There were no cronuts or ramen burgers this year to spark the madness of crowds. Instead, 2014 was a year of quiet retrenchment for New York City restaurants. Established players like David Chang, Danny Meyer, Alex Stupak, Eric Ripert and Keith McNally consolidated their roles as restaurant patriarchs. Last year’s gimmickry wasn’t entirely gone; the aftershocks rippled through the highly anticipated Birds & Bubbles and the Torrisi boys’ Dirty French.
Risible though these are, 2014 was also the year of a terrifically good time, from unstuffy elegance of Bâtard to the Mexican import Cosme. At the center of the party was a wake for the closing of wd-50, Wylie Dufresne’s game-changer on the Lower East Side.
The real innovation was in restaurant tech. Apps like Resy and Cover helped us nab tables and take-out, respectively. Behind the scenes, developments like ticketing systems and no-tipping policies may seem wonkish at first blush, but will likely prove more sea changing in years to come than whatever is the hotspot dujour.

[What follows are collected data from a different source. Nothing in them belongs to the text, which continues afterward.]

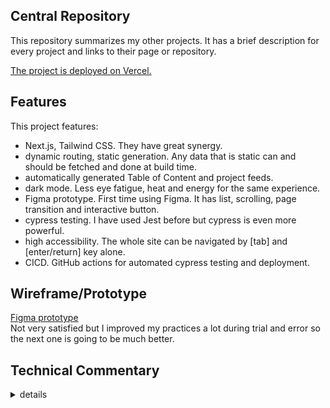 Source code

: ## Central Repository

This repository summarizes my other projects. It has a brief description for every project and links
to their page or repository.

[The project is deployed on Vercel.](https://central-repository.vercel.app/)

## Features

This project features:
- Next.js, Tailwind CSS. They have great synergy.
- dynamic routing, static generation. Any data that is static can and should be fetched and done at build time.
- automatically generated Table of Content and project feeds.
- dark mode. Less eye fatigue, heat and energy for the same experience.
- Figma prototype. First time using Figma. It has list, scrolling, page transition and interactive button.
- cypress testing. I have used Jest before but cypress is even more powerful.
- high accessibility. The whole site can be navigated by [tab] and [enter/return] key alone.
- CICD. GitHub actions for automated cypress testing and deployment.

## Wireframe/Prototype

[Figma prototype](https://www.figma.com/proto/AIaNib5prSUpq8ATRSzYtx/repository-web-app?node-id=1%3A2&scaling=scale-down&page-id=0%3A1&starting-point-node-id=1%3A2&show-proto-sidebar=1)<br />
Not very satisfied but I improved my practices a lot during trial and error so the next one is going to be much better.

## Technical Commentary
<details close>
<summary>details</summary>
<ul>
    <li>
        This time I used another CSS framework (Tailwind). I have noticed the biggest advantage of using a CSS framework is not because it can accomplish more than vanilla CSS, but to enforce a particular practice and styling so that the code can be understood by someone who has not
        worked on it. This is not quite relevant here but it is definitely a great plus in collaboration or real workplace.
    </li>
    <li>
        during the implementation of dark mode I switched from using hooks, to localStorage, and finally to context at a top-level component. It ought to be site-wide even when local storage is not allowed. Then, I refactored it multiple times, it is not difficult to implement dark mode, but to keep it maintainable without transversing the whole tree takes some work.
    </li>
    <li>
        pre-rendering done. I can see that this feature is going to be decisive for large sites that depends on a lot of API.
    </li>
    <li>
        There seems to be a lot of directories for quite a simple app, but I want to keep this scalable.
        I know from first-hand experience that as an app grows, it becomes more and more difficult to move and modify files without breaking things.
    </li>
    <li>
        set up CICD for the first time. With a few lines of code I can test the website on multiple OS and browser.
    </li>
</ul>
</details>
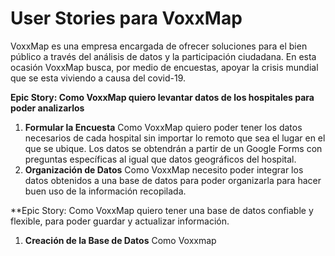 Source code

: # User Stories para VoxxMap

VoxxMap es una empresa encargada de ofrecer soluciones para el bien público a través del análisis de datos y la participación ciudadana. En esta ocasión VoxxMap busca, por medio de encuestas, apoyar la crisis mundial que se esta viviendo a causa del covid-19.


**Epic Story: Como VoxxMap quiero levantar datos de los hospitales para poder analizarlos**

1. **Formular la Encuesta** Como VoxxMap quiero poder tener los datos necesarios de cada hospital sin importar lo remoto que sea el lugar en el que se ubique. Los datos se obtendrán a partir de un Google Forms con preguntas específicas al igual que datos geográficos del hospital.
2. **Organización de Datos** Como VoxxMap necesito poder integrar los datos obtenidos a una base de datos para poder organizarla para hacer buen uso de la información recopilada.

**Epic Story: Como VoxxMap quiero tener una base de datos confiable y flexible, para poder guardar y actualizar información.

1. **Creación de la Base de Datos** Como Voxxmap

Best New Restaurant, High-End
Best New Restaurant, Budget
Most Underrated Restaurant
Best Dish
Best Atmosphere
Best Trend
Worst Trend
Saddest Closing
Chef of the Year
Most Overrated Restaurant
Surest Sign of the Dining Apocalypse
Best Food Neighborhood
What Can We Expect for 2015?
***
Best New Restaurant, High-End
Stein’s pick: For the last six or seven years, “high-end” and “fine dining,” concepts once coterminous, have drifted apart. While restaurants that look like dive bars can cost an arm and a leg, one place that remains a very relevant interpretation of fine dining, however, is Bâtard. In the stripped down bones of Corton, Markus Glocker is in the kitchen—replacing Paul Liebrandt currently in self-imposed exile in Williamsburg—but Mr. Glocker proves culinary genius needn’t come with a side of dick. Drew Nieporent still is cheerful Charon at the door and, as maître d’, John Winterman delivers the five-star service that really is the only differentiator these days between just expensive and legitimately high-end.
Ozersky rebuttal: It may be the best, but it’s also one of the most boring. I can’t understand why those guys didn’t rejigger the room more; it was a morgue for mummies under the Liebrandt administration and it’s only slightly less stultifying now. The food is superb though, and the wine list a beast. But I feel like Mr. Burns when I eat there.
Ozersky’s pick: This is a category akin to “best Holocaust comedy of the ’90s” or “Most Unexpected Sex Scandal, Elderly Comedian.” Bâtard was pretty much the only classic-model high-end restaurant to open this year, with the possible exception of Shuko. Most of the others, like Dirty French, Bowery Meat Company, or Dover, position themselves as neighborhood restaurants or drop-ins for wealthy boulevardiers. But, despite its fine food, I thought Bâtard soporific, and so am putting my vote for the re-opened and revamped River Café. Nothing could have been easier than for legendary restaurateur Buzzy O’Keefe to throw in the towel after Sandy and retire; certainly, it would have been easier to open a new place than to re-do that architectural singularity. But now it’s back, and again the very model of opulent New York dining, and not the least for its stubborness and durability. Note: Shuko might well be my pick if I had eaten there. It’s so expensive though!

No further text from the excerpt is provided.